Hans Hulsteyn, mijnwerker van de ON 1 werknr. 618
 |
Mijn naam is Hans Hulsteyn.
Mijn leven als mijnwerker begon in dec. 1959.
Ik was juist 14 jaar en ik ging naar de O.V.S. op de Huskesweg. Mijn ouders vonden het maar niks, maar ik wilde naar de mijn.
Ik was nog geen 18 jaar, toen was ik al voor vast ondergronds en dat was heel spannend.
Ik kwam meteen in een handpijler, dat was hard werken. Na 3 jaren in verschillende pijlers te hebben gewerkt werd ik houwer. Oh, wat was ik trots.
Ja, maar er kwam een heel zwaar moment in mijn mijnwerkersleven. Op een dag was er een instorting aan voet pijler. Ik dacht in 1963. Mijn koempel kwam onder de stenen en was op slag dood. De instorting gebeurde 5 meter naast mij die jongen was pas 6 weken getrouwd.
Ik wilde niet meer de mijn in, bleef 14 dagen thuis maar moest toch weer terug. Ik moest toch geld verdienen.
Toen kwam ik in een blaaspijler, dat werk lag mij wel - maar was ook heel gevaarlijk.
Dat werk heb ik 6 jaren gedaan. Er kwam ontzettend veel stof bij vrij, soms zag je geen drie meter ver en ik had altijd nachtdienst.
Ja, het was een hard leven maar ik was toch nog trots dat ik mijnwerker was, terwijl in mijn familie vijf personen dodelijk zijn verongelukt in de mijn.
Twee ooms en een neef aan mijn vrouw's kant en twee van mijn kant.

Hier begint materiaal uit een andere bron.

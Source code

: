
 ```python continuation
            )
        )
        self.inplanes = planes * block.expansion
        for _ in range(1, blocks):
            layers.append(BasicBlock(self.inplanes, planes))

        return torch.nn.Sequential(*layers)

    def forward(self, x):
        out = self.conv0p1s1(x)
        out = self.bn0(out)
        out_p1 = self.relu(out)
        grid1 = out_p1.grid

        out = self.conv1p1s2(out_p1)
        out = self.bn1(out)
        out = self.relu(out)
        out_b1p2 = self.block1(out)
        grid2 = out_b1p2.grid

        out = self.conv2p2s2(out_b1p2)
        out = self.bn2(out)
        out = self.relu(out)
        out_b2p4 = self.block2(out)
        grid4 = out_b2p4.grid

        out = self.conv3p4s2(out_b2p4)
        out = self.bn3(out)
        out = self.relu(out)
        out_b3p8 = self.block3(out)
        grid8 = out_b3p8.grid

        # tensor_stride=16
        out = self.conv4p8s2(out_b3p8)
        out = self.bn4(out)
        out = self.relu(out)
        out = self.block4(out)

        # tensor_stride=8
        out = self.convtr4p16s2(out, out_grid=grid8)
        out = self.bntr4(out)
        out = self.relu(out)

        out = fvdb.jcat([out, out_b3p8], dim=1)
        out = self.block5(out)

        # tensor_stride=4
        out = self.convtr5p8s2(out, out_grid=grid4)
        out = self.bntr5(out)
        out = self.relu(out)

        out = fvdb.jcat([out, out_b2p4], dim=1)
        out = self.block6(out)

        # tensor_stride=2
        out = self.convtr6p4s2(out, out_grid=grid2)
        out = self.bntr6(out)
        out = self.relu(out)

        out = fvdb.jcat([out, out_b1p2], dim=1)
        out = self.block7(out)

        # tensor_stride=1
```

Maar een ding weet ik zeker, had ik een zoon gehad ... had ik die nooit naar de mijn laten gaan - nooit nooit.
Mijn grootvader was 52 jaar toen hij stikte in zijn stoflongen. Ik zelf heb ook last van stof maar ik ben er nog en als ik ik rustig aan doe, dan gaat het nog wel goed.
Ik ben nu 68 jaar en ik zeg nogmaals: ”Ik ben toch nog trots dat ik mijnwerker ben geweest. Ook al was het vaak een hel.”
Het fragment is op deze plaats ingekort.